Start of Exercise materials

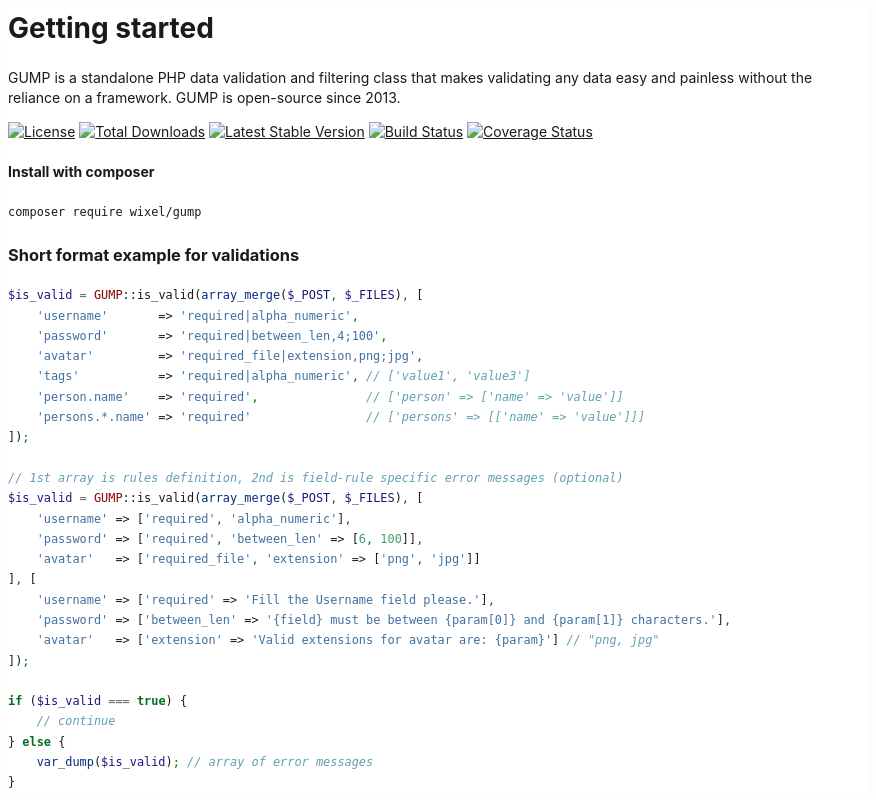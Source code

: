 # Getting started

GUMP is a standalone PHP data validation and filtering class that makes validating any data easy and painless without the reliance on a framework. GUMP is open-source since 2013.

[![License](https://poser.pugx.org/wixel/gump/license)](https://packagist.org/packages/wixel/gump)
[![Total Downloads](https://poser.pugx.org/wixel/gump/downloads)](https://packagist.org/packages/wixel/gump)
[![Latest Stable Version](https://poser.pugx.org/wixel/gump/v/stable)](https://packagist.org/packages/wixel/gump)
[![Build Status](https://travis-ci.org/Wixel/GUMP.svg?branch=master)](https://travis-ci.org/Wixel/GUMP)
[![Coverage Status](https://coveralls.io/repos/github/Wixel/GUMP/badge.svg?branch=master)](https://coveralls.io/github/Wixel/GUMP?branch=master)

#### Install with composer

```
composer require wixel/gump
```

### Short format example for validations

```php
$is_valid = GUMP::is_valid(array_merge($_POST, $_FILES), [
    'username'       => 'required|alpha_numeric',
    'password'       => 'required|between_len,4;100',
    'avatar'         => 'required_file|extension,png;jpg',
    'tags'           => 'required|alpha_numeric', // ['value1', 'value3']
    'person.name'    => 'required',               // ['person' => ['name' => 'value']]
    'persons.*.name' => 'required'                // ['persons' => [['name' => 'value']]]
]);

// 1st array is rules definition, 2nd is field-rule specific error messages (optional)
$is_valid = GUMP::is_valid(array_merge($_POST, $_FILES), [
    'username' => ['required', 'alpha_numeric'],
    'password' => ['required', 'between_len' => [6, 100]],
    'avatar'   => ['required_file', 'extension' => ['png', 'jpg']]
], [
    'username' => ['required' => 'Fill the Username field please.'],
    'password' => ['between_len' => '{field} must be between {param[0]} and {param[1]} characters.'],
    'avatar'   => ['extension' => 'Valid extensions for avatar are: {param}'] // "png, jpg"
]);

if ($is_valid === true) {
    // continue
} else {
    var_dump($is_valid); // array of error messages
}
```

End of Exercise materials

• Your instructions: Go through the material and copy every line in which the word "pugx" occurs.

• Task solution:
[![License](https://poser.pugx.org/wixel/gump/license)](https://packagist.org/packages/wixel/gump)
[![Total Downloads](https://poser.pugx.org/wixel/gump/downloads)](https://packagist.org/packages/wixel/gump)
[![Latest Stable Version](https://poser.pugx.org/wixel/gump/v/stable)](https://packagist.org/packages/wixel/gump)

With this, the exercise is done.